Last Friday at 3 PM, I was debugging a distributed Actor system. Everything was running smoothly, but then a thought hit me: what if the Actor for user123 accidentally starts on two machines at the same time?

That question gave me chills.

Think about it - in previous articles, we’ve built the foundations: local Actors, cross-node communication, job queues, retry mechanisms. But when the system scales to 10, 20 machines, a more fundamental question emerges: how do we guarantee each Actor runs on exactly one node?

The traditional approach is to use a centralized coordinator, but that just creates a single point of failure. I didn’t want to go that route.

Then I remembered a technique that’s been crushing it in databases and caching systems - Sharding, or more precisely, Consistent Hashing.

In this article, we’ll explore how to upgrade your Actor system from “any machine will do” to “precise placement intelligence” mode.

Why Sharding? The Package Sorting Center Analogy

Before we dive into code, let’s get the concepts straight.
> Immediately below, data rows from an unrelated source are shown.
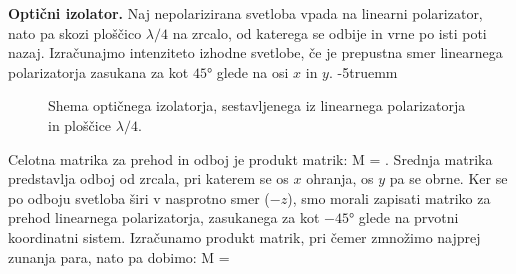 \begin{example}{\bf Optični izolator.} 
\label{ex_izolator}
Naj nepolarizirana svetloba vpada na linearni polarizator, 
nato pa skozi ploščico $\lambda/4$ na zrcalo, od katerega
se odbije in vrne po isti poti nazaj. Izračunajmo intenziteto
izhodne svetlobe, če je prepustna smer linearnega polarizatorja
zasukana za kot $45\si{\degree}$ glede na osi $x$ in $y$. 
\vglue-5truemm
\begin{figure}[h!]
\centering
\def\svgwidth{100truemm} 

\caption{Shema optičnega izolatorja, sestavljenega iz 
linearnega polarizatorja in ploščice $\lambda/4$.}
\label{fig:03_OpticniIzolator}
\end{figure}

Celotna matrika za prehod in odboj je produkt matrik:
\beq
 M = \left[\begin{array}{cc}
1 & -1 \\
-1 & 1\\
\end{array}\right]\cdot 
\left[\begin{array}{cc}
1 & 0 \\
0 & i\\
\end{array}\right]\cdot 
\left[\begin{array}{cc}
1 & 0 \\
0 & -1\\
\end{array}\right]\cdot
\left[\begin{array}{cc}
1 & 0 \\
0 & i\\
\end{array}\right]
\left[\begin{array}{cc}
1 &  1 \\
1 & 1\\
\end{array}\right]\!\!.
\label{eq:03_61}
\eeq
Srednja matrika predstavlja odboj od zrcala, pri katerem se os $x$ ohranja, 
os $y$ pa se obrne. Ker se po odboju svetloba širi v nasprotno
smer ($-z$), smo morali zapisati matriko za prehod linearnega polarizatorja,
zasukanega za kot $-45\si{\degree}$ glede na prvotni koordinatni sistem. 
Izračunamo produkt matrik, pri čemer zmnožimo najprej zunanja para, nato pa dobimo:
\beq
 M = \left[\begin{array}{cc}
1 & -i \\
-1 & i\\
\end{array}\right]\cdot 

\end{example}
Imagine you’re the CTO of a major delivery company with 100 sorting centers nationwide. Millions of packages come in daily, and you need to decide which center handles each one.

The dumb approach: random assignment. Result? A Beijing package might get routed to Guangzhou for sorting, then shipped back to Beijing. Wasteful, slow, and error-prone.

The smart approach: hash the delivery address and map it to a specific sorting center. This gives you:

  • Beijing packages always processed at the Beijing center
  • All packages to the same address go to the same center
  • No possibility of “same package being processed at two centers simultaneously”

This is the core idea of Sharding.

In our Actor system:

  • Package = message sent to an Actor
  • Sorting center = machine (node) in the cluster
  • Delivery address = Actor ID (like user123)

Through some algorithm, we need to guarantee: the same Actor ID always maps to the same machine.

The Current Problem: Chaotic Actor World

Before sharding, my system worked like this:

// A client wants to send a message to user123
router.send("user123@node-A", message).await;

The problem? The client has to specify @node-A - meaning you need to know which machine user123 is on.

This works at small scale, but becomes a disaster when Actor count grows:

  • user123 is on node-A today, might be manually migrated to node-B tomorrow
  • If node-A crashes, user123 needs to be manually restarted on node-B
  • If you accidentally start user123 on two machines, everything explodes

Even worse, what we really want is:

// Client doesn't need to know where the Actor lives
sharded_router.send("user123", message).await;

The system automatically knows which machine user123 should be on and routes messages there. That’s true intelligence.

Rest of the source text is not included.